My God we would be a dangerous combination. Megaphones and microphones and speaking all the crazy tones that ask for folks t pay attention while the hyper-rich try to piss away the planet. Thanks for being there.
on Apr 25, 2004
Hey PoetMom!

I'm going to check out your posts. I hope you write about your teaching and how you see the whole school situation. I'm here in the thick of all sorts of work in which I could always use wise guidance and counsel. Thanks for being willing to dialog.
on Apr 25, 2004
You are a good example of why our public school systems suck, my friend. We don't need teenie boppers talking on cell phones to their friends who should also be in school, wearing outfits to make themselves older than they need to be, insulting or degrading teachers while in the course of their profession. Every single kid and his/her parent should get an ass whipping once a day until tthey shape up or find a different school. What ever happened to girls dressing like girls and boys dressing like young men. Give me a rest with this rights crap, it's school, they are in in for an education, not a runway model job. You want to treat these miscreants as young adults and they are not. There have to be rules, bottom line. This father/friend garbage is complete insanity. Do you know how pedophiles think? Provocative dress sets them off. Big time. Get off your high horse about "the man" and be responsible, man! Your children are not little grownups. If you believe so, you're in trouble. Thank you for digging the grave for public education.
on Apr 25, 2004
Well, well, well!!

What have we here? A misanthropic---"whipping once a day" for adults and children til they fail to "shape up", and if that means your standards, I'll take the cyanide pill, thanks; sexist---"girls dressing like girls and boys dressing like young men"; militant reactionary---"give me a rest with this rights crap"; expert on pedophiles, who simultaneously manages to trash the notion of young adults and blame the victims for the crimes committed against them.

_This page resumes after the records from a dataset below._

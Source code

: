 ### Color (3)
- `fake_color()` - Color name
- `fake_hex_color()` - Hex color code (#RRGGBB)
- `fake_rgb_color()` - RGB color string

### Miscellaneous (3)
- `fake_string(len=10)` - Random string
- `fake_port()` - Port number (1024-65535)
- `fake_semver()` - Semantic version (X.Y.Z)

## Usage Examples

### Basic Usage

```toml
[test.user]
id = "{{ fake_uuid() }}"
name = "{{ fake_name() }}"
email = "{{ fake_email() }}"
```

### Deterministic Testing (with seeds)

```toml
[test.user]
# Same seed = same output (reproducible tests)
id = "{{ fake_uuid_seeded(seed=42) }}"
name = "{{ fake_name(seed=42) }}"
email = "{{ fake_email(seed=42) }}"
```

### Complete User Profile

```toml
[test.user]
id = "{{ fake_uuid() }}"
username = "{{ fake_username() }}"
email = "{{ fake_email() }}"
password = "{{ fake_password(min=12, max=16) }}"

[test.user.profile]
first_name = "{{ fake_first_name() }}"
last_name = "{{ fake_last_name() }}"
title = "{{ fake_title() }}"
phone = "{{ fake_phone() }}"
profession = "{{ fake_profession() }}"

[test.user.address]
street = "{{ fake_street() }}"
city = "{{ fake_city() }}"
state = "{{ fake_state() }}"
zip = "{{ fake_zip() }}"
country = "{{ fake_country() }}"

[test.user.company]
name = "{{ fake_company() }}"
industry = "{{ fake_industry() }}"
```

I have three words, which might be of benefit, if taken in the proper spirit. SEEK PROFESSIONAL HELP!!!!!
on Apr 25, 2004
I'm not the one dressing my children up to look like little prostitutes, Jimbo, not an expert on pedophiles, but I knew one. If you have a predisposition to watch little kids, that's your problem, bub. I don't blame victims for their crimes, the blame lies with the offender. I believe that school is a place to learn, my mental midget, not to show off the latest fashions. I don't distrust people, I just find many to be lacking in good parenting skills, as demonstrated by you, my friend. I am a military reactionary, I believe in rules. If you don't like it, you can get out of my house.
on Apr 25, 2004
Listen you moron!

You're in my house now. You haven't the reasoning skills of my daughter when she was seven. As for "dressing her like a prostitute," pal, go fuck yourself. You haven't a clue. As to "parenting skills", I've never suggested I was the best in the West; far from it. I'd like to do an honest reality check with your kids, however, to see how they revere dear old dad, the fascist bad mad mofo who knows what's best for everyone else. I'll trust my luck with democracy any day, over your vicious nonsense. Good luck, however. You need it.